CN117173977A - Active and passive integrated lung simulation device with continuously adjustable breathing parameters - Google Patents

Abstract

The invention discloses an active and passive integrated lung simulation device with continuously adjustable breathing parameters, which comprises: the device comprises a base, two flow sensors, two flow proportional valves, two air bags, two pressure sensors, two linear motors, two displacement sensors and a controller. The two air bags are respectively driven by the two linear motors to generate periodic telescopic motion, so that the active and passive air inlet and exhaust functions of the left and right lungs of a human body are simulated. The breathing frequency can be adjusted by adjusting the movement frequency of the linear motor, and the pressure in the air bag can be accurately adjusted by matching the linear motor with the pressure sensor and the displacement sensor; the flow proportioning valve is matched with a flow sensor, so that the air flow entering and exiting the air bag can be accurately regulated; and through the regulation of pressure and flow, the continuous regulation of compliance and air resistance can be realized, and finally the continuous regulation of respiratory parameters in the whole respiratory process is realized.

Description

Active and passive integrated lung simulation device with continuously adjustable breathing parameters

Technical Field

The invention relates to the technical field of medical test devices, in particular to an active and passive integrated lung simulation device with continuously adjustable breathing parameters.

Background

The breathing machine is an important device for treating respiratory diseases, and the development and the test of the breathing machine are not separated from a key instrument, namely the simulated lung. In addition, the simulated lung is also widely applied to lung function equipment test, ventilator ventilation effect evaluation and clinical medicine teaching and scientific research.

At present, a passive mode is adopted for simulating the lung at home and abroad, namely, only the passive respiratory function of a human body under no spontaneous respiratory consciousness can be simulated, but in the test process of medical equipment, the performance of the equipment under no spontaneous respiratory consciousness of the human body is tested, and more importantly, the matching condition of the medical equipment when the human body has a certain spontaneous respiratory function is required to be tested. In addition, the respiratory parameters of the human body (such as inhalation pressure, inhalation volume, respiratory frequency, compliance and air resistance) are frequently changed in the inhalation and exhalation processes, and the current passive simulated lung only has fixed compliance and air resistance, so that continuous adjustment of the respiratory parameters in the whole respiratory process cannot be realized.

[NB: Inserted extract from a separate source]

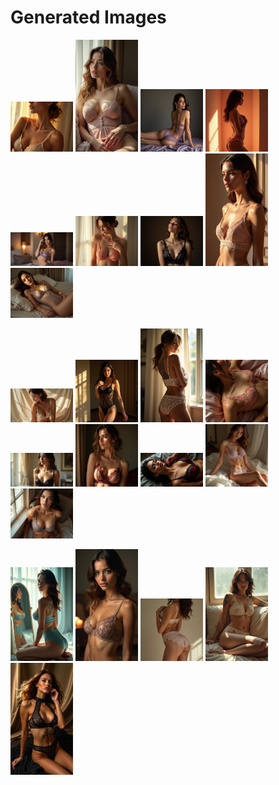 # Generated Images



<img src="2025_06_21_01.webp" width="100"/> <img src="2025_06_21_02.webp" width="100"/> <img src="2025_06_21_03.webp" width="100"/> <img src="2025_06_21_04.webp" width="100"/> <img src="2025_06_21_05.webp" width="100"/> <img src="2025_06_21_06.webp" width="100"/> <img src="2025_06_21_07.webp" width="100"/> <img src="2025_06_21_08.webp" width="100"/> <img src="2025_06_21_09.webp" width="100"/>

<img src="2025_06_21_10.webp" width="100"/> <img src="2025_06_21_11.webp" width="100"/> <img src="2025_06_21_12.webp" width="100"/> <img src="2025_06_21_13.webp" width="100"/> <img src="2025_06_21_14.webp" width="100"/> <img src="2025_06_21_15.webp" width="100"/> <img src="2025_06_21_16.webp" width="100"/> <img src="2025_06_21_17.webp" width="100"/> <img src="2025_06_21_18.webp" width="100"/>

<img src="2025_06_21_19.webp" width="100"/> <img src="2025_06_21_20.webp" width="100"/> <img src="2025_06_21_21.webp" width="100"/> <img src="2025_06_21_22.webp" width="100"/> <img src="2025_06_21_23.webp" width="100"/>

Therefore, the current passive and parameter-fixed simulated lung cannot accurately simulate the respiratory function of a human body, and has adverse effects on development test, effect evaluation and clinical teaching of respiratory-related medical equipment.

Therefore, how to provide an active and passive integrated lung simulator which can accurately simulate the respiratory function of a human body and is beneficial to development and test, effect evaluation and clinical teaching of respiratory parameters of respiratory-related medical equipment is a problem to be solved by those skilled in the art.

Disclosure of Invention

In view of the above, the invention provides an active and passive integrated lung simulator which can accurately simulate the respiratory function of a human body and is beneficial to development and test of respiratory related medical equipment, effect evaluation and clinical teaching.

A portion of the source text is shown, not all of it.